Task to carry out: Look for the word "数据结构" in the entries and copy each line where it appears.

__________________________________________________

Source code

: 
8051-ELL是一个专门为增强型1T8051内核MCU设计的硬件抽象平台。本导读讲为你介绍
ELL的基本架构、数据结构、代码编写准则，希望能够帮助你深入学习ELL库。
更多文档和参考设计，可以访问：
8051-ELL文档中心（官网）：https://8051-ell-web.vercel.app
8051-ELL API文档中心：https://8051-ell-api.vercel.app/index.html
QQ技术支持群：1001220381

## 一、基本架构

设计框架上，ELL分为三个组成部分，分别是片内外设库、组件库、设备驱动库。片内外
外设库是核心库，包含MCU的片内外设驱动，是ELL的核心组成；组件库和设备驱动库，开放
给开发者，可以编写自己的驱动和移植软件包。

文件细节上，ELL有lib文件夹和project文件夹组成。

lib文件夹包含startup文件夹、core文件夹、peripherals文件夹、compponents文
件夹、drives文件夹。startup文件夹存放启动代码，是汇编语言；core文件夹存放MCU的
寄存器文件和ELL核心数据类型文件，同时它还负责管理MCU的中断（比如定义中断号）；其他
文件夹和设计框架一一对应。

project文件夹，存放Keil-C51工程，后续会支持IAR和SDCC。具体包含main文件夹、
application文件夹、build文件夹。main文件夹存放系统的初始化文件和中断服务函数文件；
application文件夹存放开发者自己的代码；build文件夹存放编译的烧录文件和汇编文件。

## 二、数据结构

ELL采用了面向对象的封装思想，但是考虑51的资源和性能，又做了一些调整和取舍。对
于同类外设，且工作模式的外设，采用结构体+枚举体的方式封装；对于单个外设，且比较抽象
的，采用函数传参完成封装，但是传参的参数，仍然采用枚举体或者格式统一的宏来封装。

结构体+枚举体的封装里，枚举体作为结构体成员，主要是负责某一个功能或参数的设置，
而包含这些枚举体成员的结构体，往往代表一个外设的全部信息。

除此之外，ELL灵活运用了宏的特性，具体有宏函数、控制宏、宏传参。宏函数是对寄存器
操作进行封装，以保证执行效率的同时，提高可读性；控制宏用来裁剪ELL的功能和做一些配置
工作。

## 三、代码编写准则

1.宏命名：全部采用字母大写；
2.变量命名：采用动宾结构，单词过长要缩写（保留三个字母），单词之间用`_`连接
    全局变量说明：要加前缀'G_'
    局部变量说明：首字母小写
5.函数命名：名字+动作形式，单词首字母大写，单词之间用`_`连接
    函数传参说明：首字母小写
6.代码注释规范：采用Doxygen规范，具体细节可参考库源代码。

__________________________________________________

Answer box:
ELL的基本架构、数据结构、代码编写准则，希望能够帮助你深入学习ELL库。
## 二、数据结构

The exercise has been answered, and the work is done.